Il bel pastore. Nelle mie omelie, torno frequentemente sulla Gratuità e sulla Bellezza. La Gratuità è il volto più bello di Dio. In Dio la Bellezza e la Gratuità sono la stessa cosa. Non si possono separare. Parliamo poco della Bellezza di Dio. Eppure la Bibbia ne parla frequentemente. Nel Vangelo di Giovanni, al capitolo 10, troviamo questa definizione che Gesù dà di se stesso: “Io sono il buon pastore”. È corretto anche parlare di “bontà” del pastore, ma nella nostra lingua italiana l’aggettivo “buono” ha assunto un significato un po’ riduttivo: uno è buono perché è caritatevole, perché ha dei sentimenti umani, ecc. Ed è così buono che non farebbe male neppure ad una mosca, anche nel senso negativo di essere incapace di reagire ad una ingiustizia. Il testo originale greco ha un altro aggettivo, che significa: “bello”. Dunque, dovremmo dire che Gesù è il “bel pastore”. Dire bellezza è dire di più. Ci fa pensare a qualcosa di straordinario, che va oltre una semplice bontà. Del resto, anche nella Genesi, l’autore sacro scrive che Dio creando il mondo, al termine di ogni giornata, “vide che era cosa buona”. Bisognerebbe tradurre: “Dio vide che era cosa bella”.
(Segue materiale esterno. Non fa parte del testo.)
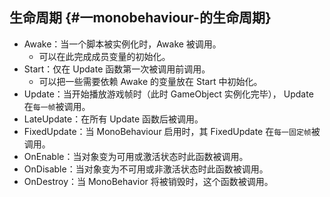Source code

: ## 生命周期 {#一monobehaviour-的生命周期}

* Awake：当一个脚本被实例化时，Awake 被调用。
  * 可以在此完成成员变量的初始化。
* Start：仅在 Update 函数第一次被调用前调用。
  * 可以把一些需要依赖 Awake 的变量放在 Start 中初始化。
* Update：当开始播放游戏帧时（此时 GameObject 实例化完毕）， Update 在`每一帧`被调用。
* LateUpdate：在所有 Update 函数后被调用。
* FixedUpdate：当 MonoBehaviour 启用时，其 FixedUpdate 在`每一固定帧`被调用。
* OnEnable：当对象变为可用或激活状态时此函数被调用。
* OnDisable：当对象变为不可用或非激活状态时此函数被调用。
* OnDestroy：当 MonoBehavior 将被销毁时，这个函数被调用。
Bellezza, cioè gratuità. Ora, si può concepire una bellezza che è egoismo? una bellezza che è interesse? una bellezza che è calcolo? La Bellezza sarebbe deturpata! La Bellezza in quanto tale è Gratuità. Poco fa dicevo che la Bellezza e la Gratuità in Dio sono la stessa cosa. Se è vero che noi siamo stati creati a immagine e somiglianza di Dio, non possiamo non riflettere Dio, in noi e nel nostro agire, come Bellezza e Gratuità. Proviamo anche noi a fare esempi concreti. Ci hanno sempre detto che bisogna pregare, ed è giusto. Ma: “come” preghiamo? È “bello” il nostro modo di pregare? Anche la preghiera deve riflettere lo stile di Dio, che è Bellezza e Gratuità. Pregare è anche chiedere. Gesù stesso l’ha detto. Ma noi che cosa chiediamo al Signore? Anche le cose che chiediamo devono avere un loro stile. Come educhiamo i piccoli alla preghiera? A pensarci bene, tutti quanti: genitori, educatori, catechisti, preti e suore, dovremmo andare in crisi!

Idea di Dio. Quanto è importante lo stile del nostro rapportarci con Dio! Quanto è fondamentale educare ed educarci a parlare con il Signore, che è il Dio della Bellezza e della Gratuità! La religione ha veramente educato a pregare vedendo Dio come Bellezza e Gratuità? Perché allora siamo così egoisti, chiusi in un mondo banale di interessi senza limiti? Perché siamo così brutti nel nostro modo di comportarci con noi stessi e con gli altri? La preghiera rivela il concetto che ho di Dio. Vedendo come pregano tanti cristiani, un dubbio viene se credano veramente nel Dio della Bellezza e della Gratuità. Un filosofo ha scritto che la stessa società dipende dal concetto che si ha di Dio. Se si ha di Dio un concetto alto, allora anche la società prenderà un certo indirizzo, ma se si ha di Dio un concetto basso, anche la società ne risentirà. Provate a immaginare: se nei duemila anni di Cristianesimo avessimo avuto di Dio un’idea veramente alta, forse saremmo qui a lamentarci di una religione che non ha ancora fatto il salto di qualità, quello evangelico s’intende? Forse saremmo qui come cittadini a lamentarci di una società, ma solo perché non ci permette di vivere senza tanti problemi economici? Dovremmo fare un serio esame di coscienza: che concetto ho di Dio? Solo come un perenne taumaturgo sempre disponibile a farci grazie a buon mercato? Dio è ben altro. Se anche solo intuissimo che cosa significhi Gratuità e Bellezza di Dio, forse ci vergogneremmo del nostro modo di vivere il Cristianesimo. La Chiesa in quanto struttura o un insieme di strutture avrebbe di che arrossire! Ma purtroppo non arrossisce. Ha imparato a convivere, predicando anche bene, ma razzolando male! Certo, non basta predicare bene, se poi l’idea che ho di Dio non si traduce in una forte convinzione vitale.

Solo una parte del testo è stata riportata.